First Tesla Model 3 in Amboy? Maybe not, but this photo op was not to be passed up.
After our arrival back at Road Runner's Retreat, I had a better idea of how many miles of range would be left on the car for our return trip. We had not charged at all since the previous morning in Primm. The car had a little over 100 miles remaining which seemed sufficient, but as a precaution I asked Ryan if he had any power available to charge the car while we worked. I was able to plug in to a regular 120 volt outlet. A few hours later, as we finished up and got ready to leave, the car had added about 12 miles of range. It wasn't a lot, but it increased our buffer - the charge that the car estimated would remain upon our arrival back in Primm - and that is a definite plus for the nerves.

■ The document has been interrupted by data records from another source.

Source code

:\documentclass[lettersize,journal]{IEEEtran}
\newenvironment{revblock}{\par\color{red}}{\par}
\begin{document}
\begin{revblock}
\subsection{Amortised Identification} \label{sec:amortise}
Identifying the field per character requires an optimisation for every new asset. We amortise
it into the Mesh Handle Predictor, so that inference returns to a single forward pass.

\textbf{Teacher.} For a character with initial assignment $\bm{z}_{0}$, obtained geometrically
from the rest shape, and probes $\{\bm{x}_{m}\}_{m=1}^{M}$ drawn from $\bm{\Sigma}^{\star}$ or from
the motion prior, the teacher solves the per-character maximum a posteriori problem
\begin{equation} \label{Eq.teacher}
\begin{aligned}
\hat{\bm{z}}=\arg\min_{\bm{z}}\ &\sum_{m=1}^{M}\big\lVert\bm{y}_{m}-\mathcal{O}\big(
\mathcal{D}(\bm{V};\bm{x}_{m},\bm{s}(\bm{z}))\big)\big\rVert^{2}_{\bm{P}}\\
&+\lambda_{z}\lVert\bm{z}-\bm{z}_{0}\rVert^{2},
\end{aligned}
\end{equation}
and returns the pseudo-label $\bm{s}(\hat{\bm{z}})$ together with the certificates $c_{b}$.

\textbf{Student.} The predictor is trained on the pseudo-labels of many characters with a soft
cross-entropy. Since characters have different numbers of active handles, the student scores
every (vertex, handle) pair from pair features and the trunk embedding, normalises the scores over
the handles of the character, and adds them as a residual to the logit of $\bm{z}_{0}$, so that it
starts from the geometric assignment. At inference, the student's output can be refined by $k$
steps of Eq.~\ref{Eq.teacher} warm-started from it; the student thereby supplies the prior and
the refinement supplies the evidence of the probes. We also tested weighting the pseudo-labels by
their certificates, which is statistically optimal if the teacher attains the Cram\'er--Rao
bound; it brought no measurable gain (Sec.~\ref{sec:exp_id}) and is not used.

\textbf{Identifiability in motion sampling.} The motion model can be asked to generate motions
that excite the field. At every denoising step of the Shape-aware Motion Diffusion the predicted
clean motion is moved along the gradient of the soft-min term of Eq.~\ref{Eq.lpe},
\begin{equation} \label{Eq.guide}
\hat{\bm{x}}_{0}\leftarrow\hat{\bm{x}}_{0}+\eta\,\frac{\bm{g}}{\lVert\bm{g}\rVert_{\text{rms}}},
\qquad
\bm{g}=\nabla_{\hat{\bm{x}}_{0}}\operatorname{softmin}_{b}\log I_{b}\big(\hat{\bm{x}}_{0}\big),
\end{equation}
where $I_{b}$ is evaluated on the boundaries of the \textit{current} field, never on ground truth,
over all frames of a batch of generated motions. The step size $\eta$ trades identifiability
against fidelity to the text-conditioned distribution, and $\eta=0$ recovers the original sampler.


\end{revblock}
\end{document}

One last pic from the Road Runner's Retreat before we head home.
The ride home was uneventful, with a bathroom break outside the Kelso Depot visitor center, and a look at the exhibits inside the Depot itself. We arrived in Primm with 26 miles of charge. Those 12 miles we added at the Road Runner's Retreat were nearly half of our remaining range! Because of those miles, we were able to drive to Primm normally, without getting any warnings from the car to slow down for increased range. Thanks, Ryan! We didn't need snacks or a bathroom break in Primm, so we contented ourselves for roughly 20 minutes playing the in-car classic Atari games, which are available only while the car is parked. With more than enough range added, The Blue Spirit then whisked us swiftly home to Las Vegas.

So ended the first overnight trip in The Blue Spirit. We will be sure to return for the next cleanup!